Chilling new hostage video shows Hamas kidnapping female Israeli soldiers

Parents of female Israeli soldiers kidnapped from a military base during the October 7 attack by Hamas have released a graphic video of the capture, as a “last resort” to pressure the Israeli government to negotiate a hostage deal.

Fifteen female Israel Defense Force (IDF) border spotters were murdered at the Nahal Oz military base close to the border on Oct 7, and seven were abducted and taken to Gaza. One of these has since been rescued by the IDF and another died in captivity.

Parents of the five surviving female soldiers made the three-minute video public on Wednesday. It shows the terrified young women being harassed and handcuffed by Hamas fighters and taken away.

The group of parents said the publication of the footage represented a last-ditch attempt to convince the Israeli government to restart talks with Hamas to bring back the hostages.

Eli Elbag, the father of 19-year-old Liri Elbag, told local television the families decided to release the disturbing clip as “the prime minister is dragging his feet on the issue of the hostages”.

Two young women are seen. One has a lot of what appears to be blood smeared on her face
A still from the footage showing the capture of the five young women, after the murder of their colleagues

“We decided to release it now and expose ourselves, to undress on television, to reveal the most sensitive thing for the families, and we do it because we want our government to wake up,” Mr Elbag told Channel 12 on Wednesday.

Hostage talks between Israel and Hamas broke down earlier this month with seemingly unbridgeable differences.

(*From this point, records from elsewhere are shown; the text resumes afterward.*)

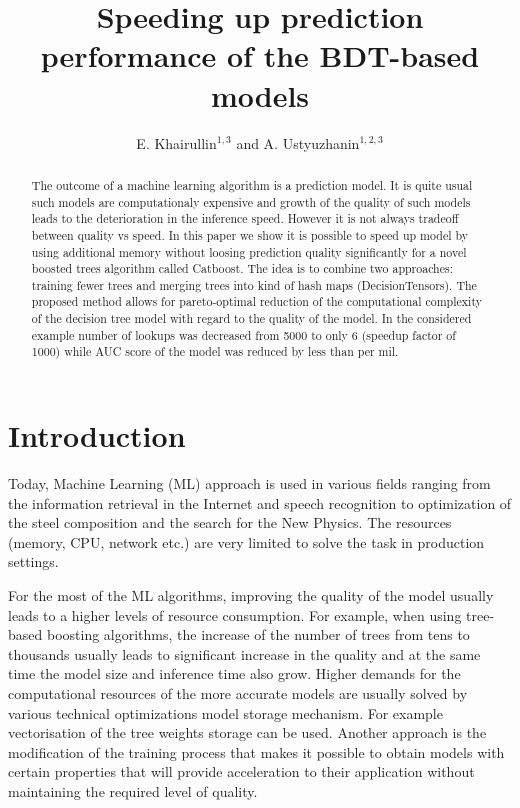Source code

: \documentclass[a4paper]{jpconf}
\begin{document}
\title{Speeding up prediction performance of the BDT-based models}

\author{
 E. Khairullin$^{1, 3}$
 and
 A. Ustyuzhanin$^{1, 2, 3}$
}
\address{$^{1}$ Moscow Institute of Physics and Technology}
\address{$^{2}$ National Research University Higher School of Economics, 20 Myasnitskaya st., Moscow 101000, Russia}
\address{$^{3}$ Yandex School of Data Analysis, 11/2, Timura Frunze st., Moscow 119021, Russia}


\begin{abstract}
The outcome of a machine learning algorithm is a prediction model. It is quite usual such models are computationaly expensive and growth of the quality of such models leads to the deterioration in the inference speed. However it is not always tradeoff between quality vs speed. In this paper we show it is possible to speed up model by using additional memory without loosing prediction quality significantly for a novel boosted trees algorithm called Catboost. The idea is to combine two approaches: training fewer trees and merging trees into kind of hash maps (DecisionTensors). The proposed method allows for pareto-optimal reduction of the computational complexity of the decision tree model with regard to the quality of the model. In the considered example number of lookups was decreased from 5000 to only 6 (speedup factor of 1000) while AUC score of the model was reduced by less than per mil.
\end{abstract}

\section{Introduction}
Today, Machine Learning (ML) approach is used in various fields ranging from the information retrieval in the Internet and speech recognition to optimization of the steel composition and the search for the New Physics.
The resources (memory, CPU, network etc.) are very limited to solve the task in production settings.

For the most of the ML algorithms, improving the quality of the model usually leads to a higher levels of resource consumption. For example, when using tree-based boosting algorithms, the increase of the number of trees from tens to thousands usually leads to significant increase in the quality and at the same time the model size and inference time also grow. Higher demands for the computational resources of the more accurate models are usually solved by various technical optimizations model storage mechanism. For example vectorisation of the tree weights storage can be used. Another approach is the modification of the training process that makes it possible to obtain models with certain properties that will provide acceleration to their application without maintaining the required level of quality.
\end{document}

Even if a partial release of hostages is negotiated, the five young IDF conscripts are unlikely to be included. Priority is expected to go to the wounded, children, elderly people and civilian women whom Hamas has in captivity.

The overwhelming majority of the remaining 128 Israeli hostages are civilians, not combatants.

Footage comes from bodycam

The three-minute video comes from the bodycam of a Hamas fighter. It was seized by the Israel Defence Forces (IDF), which edited it so it does not show the bodies of the murdered soldiers.

Liri Elbag, Karina Ariev, Agam Berger, Daniella Gilboa and Naama Levy, still dressed in their pyjamas because the base was overrun at dawn, look terrified in the video.

They are seen in a room full of dozens of camouflage-clad Hamas fighters, armed with machine guns, who scream at the young women and pin them against a wall to handcuff them.

When one of the women tries to say in English that she has friends in Palestine – she reportedly volunteered for charities helping the West Bank – the attackers shout her down, with one saying: “Our brothers died because of you, we will shoot all of you.”

A man uses a cable tie to secure a young woman's wrists, while a subtitle reads 'You are so beautiful'
A still from the video, which was taken from the bodycam footage of a Hamas attacker

At least three of the women appear to be injured, with blood smeared on their faces.

In one chilling moment, a fighter with the distinctive green Hamas headband points at one of the young women, sitting on the floor in her Snoopy pyjamas. In Arabic, he tells the man filming the video: “Here are the girls, women who can get pregnant. These are the Zionists.”

He later looks at the woman and says in English: “You are so beautiful.”

The women were then seen being led away from the base, with some of them visibly injured and limping to a pick-up truck.

The Hostages’ Families Forum, a group advocating for the Israeli captives, on Wednesday described the video as a “damning testament to the nation’s failure to bring home the hostages, who have been forsaken for 229 days”.

They added: “The Israeli government must not waste even one more moment – it must return to the negotiating table today!”

Families say daughters were abandoned

Families of the women soldiers have complained that their daughters were abandoned at a base that did not have any military reinforcements and was not considered a high-risk place to serve.

The job of the kidnapped women was to monitor the movements of Hamas fighters and Palestinian civilians on the other side of the border with Gaza.

Reports in local media suggested that some of the women had alerted the military leadership to the heightened activity in the run-up to the Oct 7 attack, only for their reports to be dismissed as insignificant.